Task statement » Should a line in the entries below contain "textcolor", return that line.

Supplied data below:

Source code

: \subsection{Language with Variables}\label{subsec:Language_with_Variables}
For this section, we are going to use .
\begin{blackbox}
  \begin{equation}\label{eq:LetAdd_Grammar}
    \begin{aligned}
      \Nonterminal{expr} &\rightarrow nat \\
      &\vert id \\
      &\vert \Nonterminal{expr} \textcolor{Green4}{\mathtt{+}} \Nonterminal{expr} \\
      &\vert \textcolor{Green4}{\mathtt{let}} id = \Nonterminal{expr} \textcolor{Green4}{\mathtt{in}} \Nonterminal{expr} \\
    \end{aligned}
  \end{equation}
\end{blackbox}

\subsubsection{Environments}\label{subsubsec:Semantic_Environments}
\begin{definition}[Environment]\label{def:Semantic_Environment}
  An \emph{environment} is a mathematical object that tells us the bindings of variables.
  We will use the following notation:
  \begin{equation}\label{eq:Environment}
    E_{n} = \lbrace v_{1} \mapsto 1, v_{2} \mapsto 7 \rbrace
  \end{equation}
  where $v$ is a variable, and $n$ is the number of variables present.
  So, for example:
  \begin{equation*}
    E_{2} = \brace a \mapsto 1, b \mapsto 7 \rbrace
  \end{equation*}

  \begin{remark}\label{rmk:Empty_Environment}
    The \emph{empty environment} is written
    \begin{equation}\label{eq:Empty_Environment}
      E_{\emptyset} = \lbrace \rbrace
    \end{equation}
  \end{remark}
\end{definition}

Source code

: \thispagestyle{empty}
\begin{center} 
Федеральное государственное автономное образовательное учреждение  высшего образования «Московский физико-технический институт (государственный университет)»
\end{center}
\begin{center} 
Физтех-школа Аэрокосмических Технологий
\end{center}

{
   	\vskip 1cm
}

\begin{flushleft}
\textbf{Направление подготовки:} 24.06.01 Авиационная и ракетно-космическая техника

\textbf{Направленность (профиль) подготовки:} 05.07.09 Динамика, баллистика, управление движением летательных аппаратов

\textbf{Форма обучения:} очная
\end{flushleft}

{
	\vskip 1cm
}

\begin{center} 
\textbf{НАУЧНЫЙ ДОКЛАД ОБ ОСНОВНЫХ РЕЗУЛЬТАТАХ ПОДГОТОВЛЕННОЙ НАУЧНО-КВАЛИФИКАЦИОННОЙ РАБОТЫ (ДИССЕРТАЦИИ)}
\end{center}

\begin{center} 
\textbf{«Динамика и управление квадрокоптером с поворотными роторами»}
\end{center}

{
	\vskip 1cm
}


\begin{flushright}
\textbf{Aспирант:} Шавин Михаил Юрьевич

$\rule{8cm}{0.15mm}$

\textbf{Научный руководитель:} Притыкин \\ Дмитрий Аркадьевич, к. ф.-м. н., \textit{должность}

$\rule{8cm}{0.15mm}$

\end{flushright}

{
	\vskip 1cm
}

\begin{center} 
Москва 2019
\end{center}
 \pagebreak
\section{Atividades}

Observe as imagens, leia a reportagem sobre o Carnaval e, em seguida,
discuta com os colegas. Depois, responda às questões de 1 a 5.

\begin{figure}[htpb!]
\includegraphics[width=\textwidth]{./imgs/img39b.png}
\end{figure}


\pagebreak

End of Supplied data.

Task output »
      &\vert \Nonterminal{expr} \textcolor{Green4}{\mathtt{+}} \Nonterminal{expr} \\
      &\vert \textcolor{Green4}{\mathtt{let}} id = \Nonterminal{expr} \textcolor{Green4}{\mathtt{in}} \Nonterminal{expr} \\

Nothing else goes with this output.